EXERCISE DETAILS
Give only the number of lines in the records that include the string "Configurar".

MATERIAL FOR THIS TASK
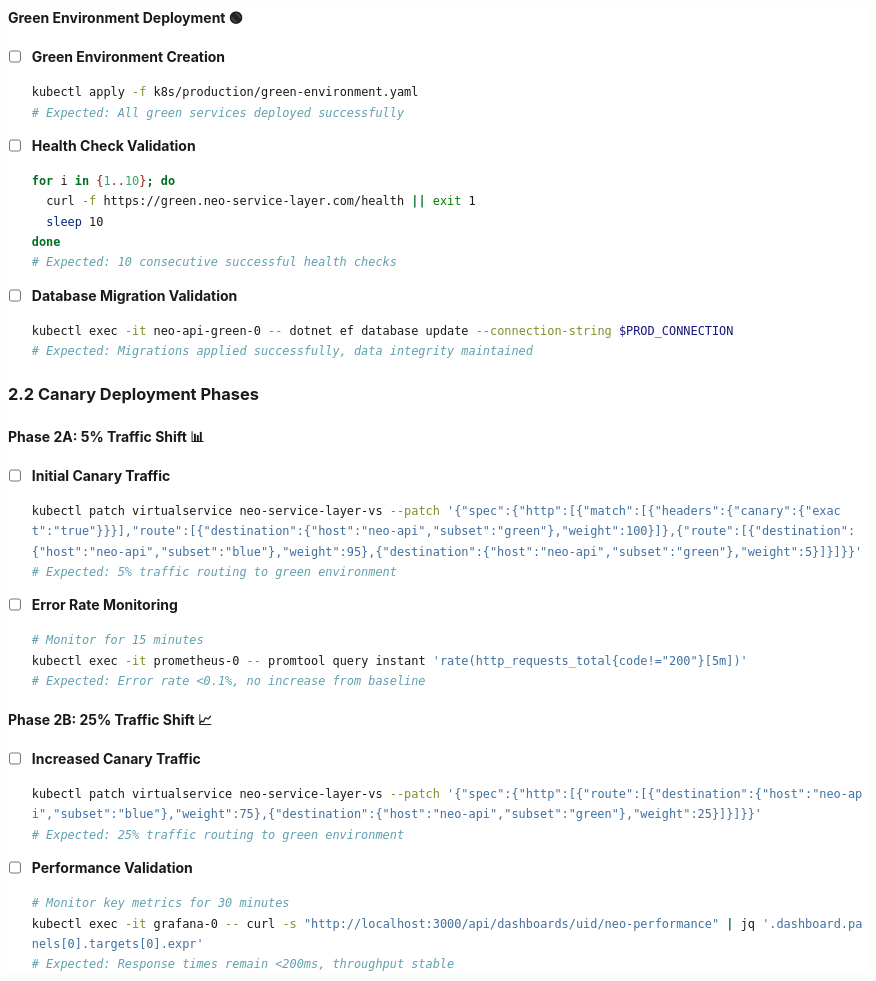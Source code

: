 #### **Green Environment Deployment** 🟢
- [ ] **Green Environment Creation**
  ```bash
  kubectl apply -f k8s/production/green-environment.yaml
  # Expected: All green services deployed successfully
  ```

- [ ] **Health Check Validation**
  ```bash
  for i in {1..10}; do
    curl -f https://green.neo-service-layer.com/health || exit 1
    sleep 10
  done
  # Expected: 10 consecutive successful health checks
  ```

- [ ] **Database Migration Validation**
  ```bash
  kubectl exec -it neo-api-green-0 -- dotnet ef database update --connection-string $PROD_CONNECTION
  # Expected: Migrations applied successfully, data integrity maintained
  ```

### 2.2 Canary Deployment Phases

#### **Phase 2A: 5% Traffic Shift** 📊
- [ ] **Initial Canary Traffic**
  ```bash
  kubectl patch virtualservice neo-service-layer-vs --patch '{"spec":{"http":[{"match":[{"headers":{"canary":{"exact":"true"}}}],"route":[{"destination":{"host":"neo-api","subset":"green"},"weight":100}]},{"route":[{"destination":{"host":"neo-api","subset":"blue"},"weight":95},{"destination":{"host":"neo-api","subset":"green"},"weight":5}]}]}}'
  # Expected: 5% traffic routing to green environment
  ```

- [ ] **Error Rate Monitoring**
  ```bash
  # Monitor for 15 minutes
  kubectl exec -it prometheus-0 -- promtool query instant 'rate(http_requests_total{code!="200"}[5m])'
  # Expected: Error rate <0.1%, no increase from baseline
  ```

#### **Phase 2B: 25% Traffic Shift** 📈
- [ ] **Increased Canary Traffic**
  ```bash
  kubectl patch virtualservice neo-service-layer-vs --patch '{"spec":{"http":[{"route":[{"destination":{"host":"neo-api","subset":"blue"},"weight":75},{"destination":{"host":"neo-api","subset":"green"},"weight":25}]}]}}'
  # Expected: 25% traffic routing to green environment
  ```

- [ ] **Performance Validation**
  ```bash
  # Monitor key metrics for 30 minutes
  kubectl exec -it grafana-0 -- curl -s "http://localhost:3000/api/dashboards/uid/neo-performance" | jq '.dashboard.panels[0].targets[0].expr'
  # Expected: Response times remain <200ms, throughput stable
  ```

...

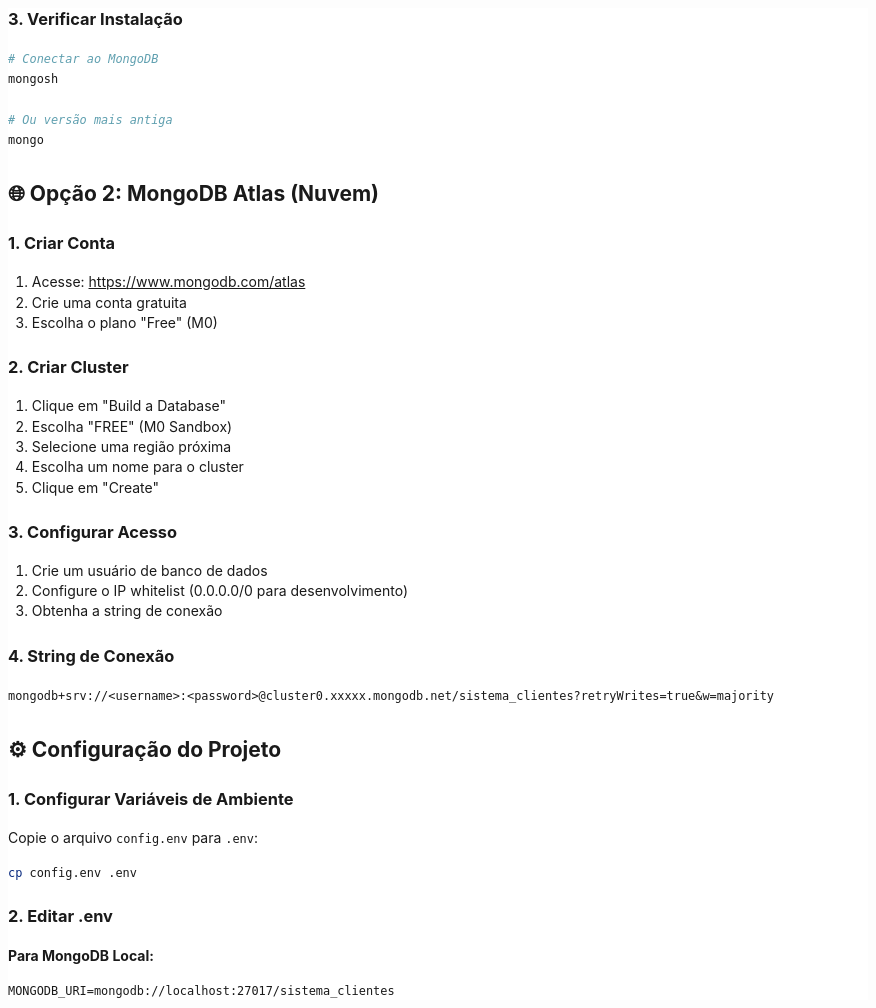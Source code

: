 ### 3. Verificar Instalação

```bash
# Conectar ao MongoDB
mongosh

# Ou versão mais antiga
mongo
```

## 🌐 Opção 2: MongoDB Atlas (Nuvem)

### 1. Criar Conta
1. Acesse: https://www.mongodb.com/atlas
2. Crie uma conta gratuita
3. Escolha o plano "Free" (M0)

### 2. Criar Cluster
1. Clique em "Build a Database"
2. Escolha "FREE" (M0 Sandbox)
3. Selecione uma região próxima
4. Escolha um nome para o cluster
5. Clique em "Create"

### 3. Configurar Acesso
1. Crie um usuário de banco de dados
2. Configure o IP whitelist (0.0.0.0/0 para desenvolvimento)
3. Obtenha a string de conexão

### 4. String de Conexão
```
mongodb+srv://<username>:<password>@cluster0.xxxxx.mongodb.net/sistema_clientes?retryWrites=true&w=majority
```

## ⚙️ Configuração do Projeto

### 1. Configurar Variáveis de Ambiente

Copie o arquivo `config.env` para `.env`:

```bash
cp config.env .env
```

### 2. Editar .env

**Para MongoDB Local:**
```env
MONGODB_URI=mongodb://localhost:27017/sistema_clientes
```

SOLUTION TO THIS PROBLEM
2